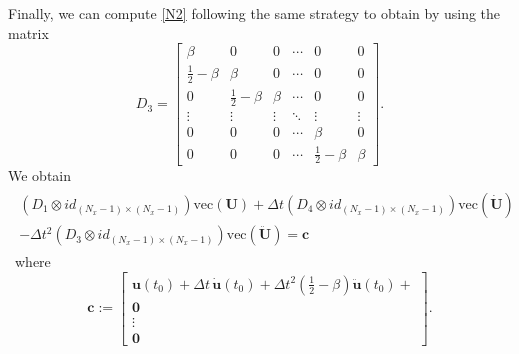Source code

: \documentclass{ws-m3as}
\begin{document}
Finally, we can compute \eqref{N2} following the same strategy to obtain by using the matrix
$$
D_3 = \left[
\begin{array}{cccccc}
\beta & 0 & 0 & \cdots & 0 & 0 \\
\frac{1}{2}-\beta  & \beta & 0 & \cdots & 0 & 0 \\
0 &\frac{1}{2}-\beta  & \beta & \cdots & 0 & 0 \\
\vdots & \vdots & \vdots & \ddots & \vdots & \vdots \\
0 & 0 & 0 & \cdots & \beta & 0 \\
0 & 0 & 0 & \cdots &\frac{1}{2}-\beta & \beta 
\end{array}  
\right].
$$
We obtain
\begin{align}
\begin{array}{c}
\left( D_1 \otimes  id_{(N_x-1)\times(N_x-1)}\right) \mathrm{vec}(\mathbf{U}) + \Delta t
\left(D_4 \otimes  id_{(N_x-1)\times(N_x-1)} \right)\mathrm{vec}(\dot{\mathbf{U}}) \\ - \Delta t^2 \left( D_3 \otimes  id_{(N_x-1)\times(N_x-1)} \right) \mathrm{vec}(\ddot{\mathbf{U}}) = \mathbf{c}
\end{array}\label{newmark3}
\end{align}\
where
$$
\mathbf{c}:= \left[
\begin{array}{c}
\mathbf{u}(t_0) + \Delta t \, \dot{\mathbf{u}}(t_0) + \Delta t^2 \left(\frac{1}{2}-\beta\right)\ddot{\mathbf{u}}(t_0)+  \\
\mathbf{0} \\
\vdots \\
\mathbf{0} 
\end{array}
\right].
$$
\end{document}
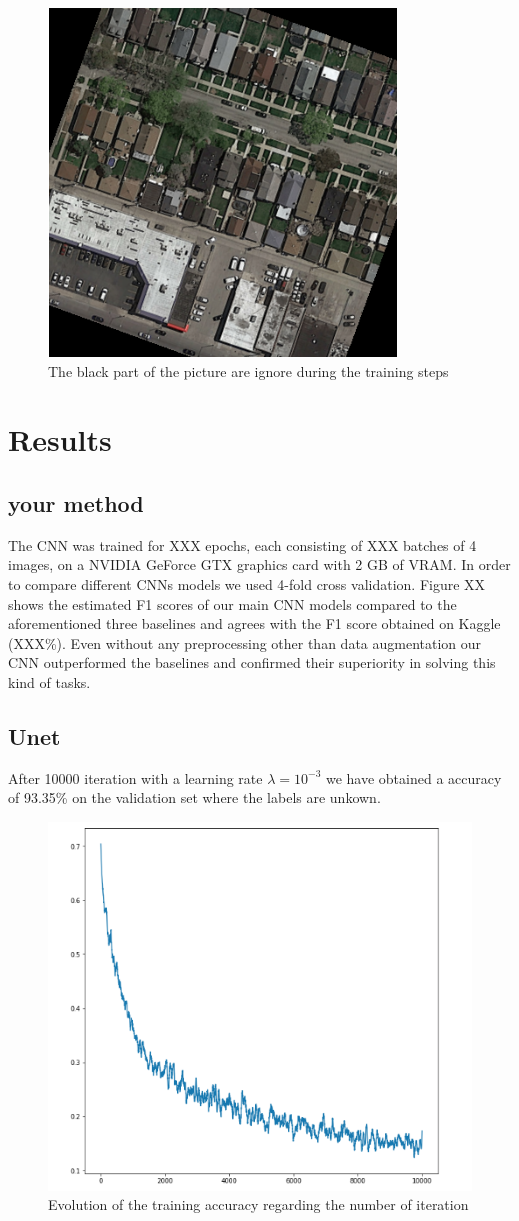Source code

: \documentclass[10pt,conference,compsocconf]{IEEEtran}
\begin{document}
\begin{figure}[h]
 \centering
 \includegraphics[width=0.35\columnwidth]{img/rot.png}
 \caption{The black part of the picture are ignore during the training steps}
 \vspace{-3mm}
 \label{fig:denoise-fourier}
\end{figure}


\clearpage

\section{Results}
\label{sec:results}
\subsection{your method}
	The CNN was trained for XXX epochs, each consisting of XXX batches of 4 images, on a NVIDIA GeForce GTX graphics card with 2 GB of VRAM. In order to compare different CNNs models we used 4-fold cross validation. Figure XX shows the estimated F1 scores of our main CNN models compared to the aforementioned three baselines and agrees with the F1 score obtained on Kaggle (XXX\%). Even without any preprocessing other than data augmentation our CNN outperformed the baselines and confirmed their superiority in solving this kind of tasks.
\subsection{Unet}
	After 10000 iteration with a learning rate $\lambda = 10^{-3}$ we have obtained a accuracy of 93.35\% on the validation set where the labels are unkown.
	\begin{figure}[h]
		\centering
		\includegraphics[width=0.8\columnwidth]{img/loss_unet.png}
		\caption{Evolution of the training accuracy regarding the number of iteration}
		\label{fig:lossunet}
	\end{figure}
\end{document}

• Work required:
Output the listing word for word. Drop the pictures.

• Written answer:
Source code

: \documentclass{ws-m3as}
\begin{document}
Finally, we can compute \eqref{N2} following the same strategy to obtain by using the matrix
$$
D_3 = \left[
\begin{array}{cccccc}
\beta & 0 & 0 & \cdots & 0 & 0 \\
\frac{1}{2}-\beta  & \beta & 0 & \cdots & 0 & 0 \\
0 &\frac{1}{2}-\beta  & \beta & \cdots & 0 & 0 \\
\vdots & \vdots & \vdots & \ddots & \vdots & \vdots \\
0 & 0 & 0 & \cdots & \beta & 0 \\
0 & 0 & 0 & \cdots &\frac{1}{2}-\beta & \beta 
\end{array}  
\right].
$$
We obtain
\begin{align}
\begin{array}{c}
\left( D_1 \otimes  id_{(N_x-1)\times(N_x-1)}\right) \mathrm{vec}(\mathbf{U}) + \Delta t
\left(D_4 \otimes  id_{(N_x-1)\times(N_x-1)} \right)\mathrm{vec}(\dot{\mathbf{U}}) \\ - \Delta t^2 \left( D_3 \otimes  id_{(N_x-1)\times(N_x-1)} \right) \mathrm{vec}(\ddot{\mathbf{U}}) = \mathbf{c}
\end{array}\label{newmark3}
\end{align}\
where
$$
\mathbf{c}:= \left[
\begin{array}{c}
\mathbf{u}(t_0) + \Delta t \, \dot{\mathbf{u}}(t_0) + \Delta t^2 \left(\frac{1}{2}-\beta\right)\ddot{\mathbf{u}}(t_0)+  \\
\mathbf{0} \\
\vdots \\
\mathbf{0} 
\end{array}
\right].
$$
\end{document}
Source code

: \documentclass[10pt,conference,compsocconf]{IEEEtran}
\begin{document}
\begin{figure}[h]
 \centering
 \includegraphics[width=0.35\columnwidth]{img/rot.png}
 \caption{The black part of the picture are ignore during the training steps}
 \vspace{-3mm}
 \label{fig:denoise-fourier}
\end{figure}


\clearpage

\section{Results}
\label{sec:results}
\subsection{your method}
	The CNN was trained for XXX epochs, each consisting of XXX batches of 4 images, on a NVIDIA GeForce GTX graphics card with 2 GB of VRAM. In order to compare different CNNs models we used 4-fold cross validation. Figure XX shows the estimated F1 scores of our main CNN models compared to the aforementioned three baselines and agrees with the F1 score obtained on Kaggle (XXX\%). Even without any preprocessing other than data augmentation our CNN outperformed the baselines and confirmed their superiority in solving this kind of tasks.
\subsection{Unet}
	After 10000 iteration with a learning rate $\lambda = 10^{-3}$ we have obtained a accuracy of 93.35\% on the validation set where the labels are unkown.
	\begin{figure}[h]
		\centering
		\includegraphics[width=0.8\columnwidth]{img/loss_unet.png}
		\caption{Evolution of the training accuracy regarding the number of iteration}
		\label{fig:lossunet}
	\end{figure}
\end{document}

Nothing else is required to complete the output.